It’s Possible to Unlearn Narcissism–Here’s How

able-unlearn-narcissism-s

 

 Step into this scene:

You walk into a crowded party and are greeted by a sea of faces—most of them beaming smiles. But instead of a surge of curiosity, you feel an overwhelming sense of pressure. Then you imagine, “Are they thinking about me? Am I pretty enough? Are they looking at someone more beautiful than me? How can I appear more desirable? Please look at me. You don’t want to look at me? Well, you’re ugly.”

Now you know what it’s like to think like a narcissist. I do, too. Because that person used to be me.

A balanced human would think something along the lines of, “She’s beautiful–He looks fun–I want to get to know this person.” But then again, most people don’t have an enormous hole where their self-worth should be. Narcissists do.

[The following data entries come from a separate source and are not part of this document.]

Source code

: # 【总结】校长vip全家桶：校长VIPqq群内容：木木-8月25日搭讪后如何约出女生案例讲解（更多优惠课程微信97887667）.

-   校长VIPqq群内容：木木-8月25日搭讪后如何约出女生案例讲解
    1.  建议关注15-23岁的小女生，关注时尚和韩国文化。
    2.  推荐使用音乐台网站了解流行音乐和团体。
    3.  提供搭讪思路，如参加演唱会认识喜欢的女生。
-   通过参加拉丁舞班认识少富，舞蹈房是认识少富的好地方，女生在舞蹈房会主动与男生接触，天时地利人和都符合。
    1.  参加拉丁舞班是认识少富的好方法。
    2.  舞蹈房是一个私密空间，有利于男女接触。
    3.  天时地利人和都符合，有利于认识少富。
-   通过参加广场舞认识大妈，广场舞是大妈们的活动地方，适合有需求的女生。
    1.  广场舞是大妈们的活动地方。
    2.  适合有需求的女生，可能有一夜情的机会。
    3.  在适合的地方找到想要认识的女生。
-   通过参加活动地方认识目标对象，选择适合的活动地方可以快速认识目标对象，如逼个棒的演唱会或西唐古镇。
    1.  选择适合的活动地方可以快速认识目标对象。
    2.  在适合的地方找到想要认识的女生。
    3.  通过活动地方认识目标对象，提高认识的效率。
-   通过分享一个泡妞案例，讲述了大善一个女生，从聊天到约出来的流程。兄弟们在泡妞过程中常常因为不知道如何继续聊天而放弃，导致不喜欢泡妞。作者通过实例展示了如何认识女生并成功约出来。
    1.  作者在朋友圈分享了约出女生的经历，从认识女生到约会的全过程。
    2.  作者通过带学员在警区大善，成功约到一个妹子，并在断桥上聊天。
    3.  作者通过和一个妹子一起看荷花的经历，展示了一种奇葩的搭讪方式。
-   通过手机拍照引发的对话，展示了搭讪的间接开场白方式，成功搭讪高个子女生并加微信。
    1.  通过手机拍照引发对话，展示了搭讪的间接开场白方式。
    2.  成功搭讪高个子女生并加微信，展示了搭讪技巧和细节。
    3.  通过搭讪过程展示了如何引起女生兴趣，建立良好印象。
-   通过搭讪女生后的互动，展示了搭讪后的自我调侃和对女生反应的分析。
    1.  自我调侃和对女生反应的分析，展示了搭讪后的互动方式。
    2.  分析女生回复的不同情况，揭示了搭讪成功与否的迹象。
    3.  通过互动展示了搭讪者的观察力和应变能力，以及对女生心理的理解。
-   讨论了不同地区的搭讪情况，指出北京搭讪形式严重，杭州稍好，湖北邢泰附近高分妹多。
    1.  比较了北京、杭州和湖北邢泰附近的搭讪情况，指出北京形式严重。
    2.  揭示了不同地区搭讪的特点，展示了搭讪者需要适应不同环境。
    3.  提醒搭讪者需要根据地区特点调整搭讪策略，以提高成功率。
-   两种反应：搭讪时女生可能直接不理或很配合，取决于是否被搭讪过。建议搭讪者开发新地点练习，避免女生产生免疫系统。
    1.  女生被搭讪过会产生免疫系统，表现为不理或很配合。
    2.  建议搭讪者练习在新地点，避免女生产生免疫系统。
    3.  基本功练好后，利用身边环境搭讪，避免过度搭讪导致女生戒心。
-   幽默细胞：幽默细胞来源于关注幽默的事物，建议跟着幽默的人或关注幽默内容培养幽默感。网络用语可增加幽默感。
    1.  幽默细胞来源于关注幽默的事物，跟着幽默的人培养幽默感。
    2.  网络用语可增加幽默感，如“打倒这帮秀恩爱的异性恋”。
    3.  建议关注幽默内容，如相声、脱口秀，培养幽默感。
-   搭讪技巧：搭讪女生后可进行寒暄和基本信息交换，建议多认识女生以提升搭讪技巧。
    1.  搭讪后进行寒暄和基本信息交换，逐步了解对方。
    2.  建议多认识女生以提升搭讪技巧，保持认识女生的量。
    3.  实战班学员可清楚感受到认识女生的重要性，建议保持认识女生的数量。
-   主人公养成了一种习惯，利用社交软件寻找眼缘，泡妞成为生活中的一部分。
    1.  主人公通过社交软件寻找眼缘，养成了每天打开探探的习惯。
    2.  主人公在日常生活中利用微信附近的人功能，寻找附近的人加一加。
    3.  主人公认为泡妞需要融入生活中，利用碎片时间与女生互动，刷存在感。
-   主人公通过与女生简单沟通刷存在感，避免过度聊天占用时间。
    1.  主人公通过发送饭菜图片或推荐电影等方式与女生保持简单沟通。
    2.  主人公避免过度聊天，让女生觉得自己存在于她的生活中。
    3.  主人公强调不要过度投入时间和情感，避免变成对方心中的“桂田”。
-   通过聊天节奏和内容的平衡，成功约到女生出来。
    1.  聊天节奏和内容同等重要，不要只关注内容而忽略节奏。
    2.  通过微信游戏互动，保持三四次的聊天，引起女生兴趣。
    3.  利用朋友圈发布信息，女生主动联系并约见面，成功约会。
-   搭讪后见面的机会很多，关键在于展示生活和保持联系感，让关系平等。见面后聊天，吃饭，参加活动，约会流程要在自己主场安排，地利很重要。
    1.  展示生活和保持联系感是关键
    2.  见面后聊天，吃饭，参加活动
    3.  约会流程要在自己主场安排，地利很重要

The making of a narcissist:

Narcissists are usually talented and attractive people who skipped over one small detail in their formation: that life is about serving others. The satisfaction of knowing that our actions create value for others is what fills us with self-worth. Those who give freely have the most to give. Narcissists, on the other hand, feel the need to constantly take.
They think their self-worth is a result of what others give them. As a reformed narcissist, I grew up thinking that what I had to offer wasn’t good enough. So when I was called handsome or intelligent, I clung to those compliments as life preservers. And I did everything to perpetuate that image.

I pursued sexual relationships to feel validated. Instead of finding my worth and joy in the things I gave to others, I was entirely dependent on the praise of my natural endowments. I was powerless—jumping from one relationship to the next, sucking up as much pleasure as I could and bailing when things got rocky. And I exited each relationship with less confidence and sanity than I had to begin with.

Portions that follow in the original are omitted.